For the guys who like to do things on there own.

[youtube]hMqLT-4ezzk[/youtube]


----------



## Loggerhead Mike (Sep 14, 2009)

nice!


----------



## Quackrstackr (Sep 14, 2009)

I've thought about trying that but I have read several guys that say they don't hold up very well. The shock from being shot is too much for the bobber light to stand.

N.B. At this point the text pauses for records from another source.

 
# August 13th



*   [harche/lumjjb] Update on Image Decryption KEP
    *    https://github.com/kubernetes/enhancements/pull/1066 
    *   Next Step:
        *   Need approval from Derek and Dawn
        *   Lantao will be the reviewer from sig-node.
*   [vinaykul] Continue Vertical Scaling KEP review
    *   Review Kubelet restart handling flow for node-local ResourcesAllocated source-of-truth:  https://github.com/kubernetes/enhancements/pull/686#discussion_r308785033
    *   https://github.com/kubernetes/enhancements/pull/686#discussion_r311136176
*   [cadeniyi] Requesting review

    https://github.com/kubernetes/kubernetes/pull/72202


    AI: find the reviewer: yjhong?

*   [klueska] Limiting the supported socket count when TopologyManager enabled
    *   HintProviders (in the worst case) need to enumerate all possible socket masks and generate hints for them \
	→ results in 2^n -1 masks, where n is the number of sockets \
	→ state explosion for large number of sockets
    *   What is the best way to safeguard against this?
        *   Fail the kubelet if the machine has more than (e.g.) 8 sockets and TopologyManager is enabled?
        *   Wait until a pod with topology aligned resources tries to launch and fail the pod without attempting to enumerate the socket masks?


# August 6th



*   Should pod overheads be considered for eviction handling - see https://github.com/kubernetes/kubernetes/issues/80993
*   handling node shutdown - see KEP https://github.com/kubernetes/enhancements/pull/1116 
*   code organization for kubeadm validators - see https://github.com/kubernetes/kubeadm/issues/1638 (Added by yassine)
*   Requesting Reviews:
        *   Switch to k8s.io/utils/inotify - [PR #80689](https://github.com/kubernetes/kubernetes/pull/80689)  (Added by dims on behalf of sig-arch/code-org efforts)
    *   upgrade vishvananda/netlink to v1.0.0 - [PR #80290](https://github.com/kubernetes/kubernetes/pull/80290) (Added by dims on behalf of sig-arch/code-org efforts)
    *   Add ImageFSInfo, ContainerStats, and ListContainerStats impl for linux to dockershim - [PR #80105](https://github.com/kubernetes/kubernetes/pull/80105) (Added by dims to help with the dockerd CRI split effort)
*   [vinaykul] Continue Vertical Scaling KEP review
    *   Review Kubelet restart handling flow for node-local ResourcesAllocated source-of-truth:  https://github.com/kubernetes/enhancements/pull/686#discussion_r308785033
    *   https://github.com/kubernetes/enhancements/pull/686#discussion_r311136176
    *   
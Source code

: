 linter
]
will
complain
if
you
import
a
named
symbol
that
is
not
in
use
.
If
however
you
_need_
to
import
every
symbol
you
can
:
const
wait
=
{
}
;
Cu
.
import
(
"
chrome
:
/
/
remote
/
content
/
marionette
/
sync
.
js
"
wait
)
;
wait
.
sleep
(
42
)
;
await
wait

I've been shooting the original lumenocks for a couple of years now. They have a 40 hour battery life... which is a good thing when one of them accidentally gets turned on in your bow case. #-o


----------



## dyeguy1212 (Sep 14, 2009)

those bobber lights are really cheaply made... i bought two a while back and one died almost immediately, and i took care to get one that looked like it hadnt been turned on in the packaging..


----------



## switchback (Sep 14, 2009)

I think that guy is on a bowhunting website I'm on. There are alot of guys here that use the homemade ones and they work pretty good but I don't want to glue anything inside my arrows.


----------



## huntinfool (Sep 15, 2009)

I've been making lighted nocks for years and I have tested just about every different kind of lighted nock made. 

As far as reliable and durable for the price the new Lumenocks can't be beat. But sometime it is so much fun just tinkering with something that you just have to do it.

BTW I forgot to mention that doing this for Axis arrows is almost impossible.


----------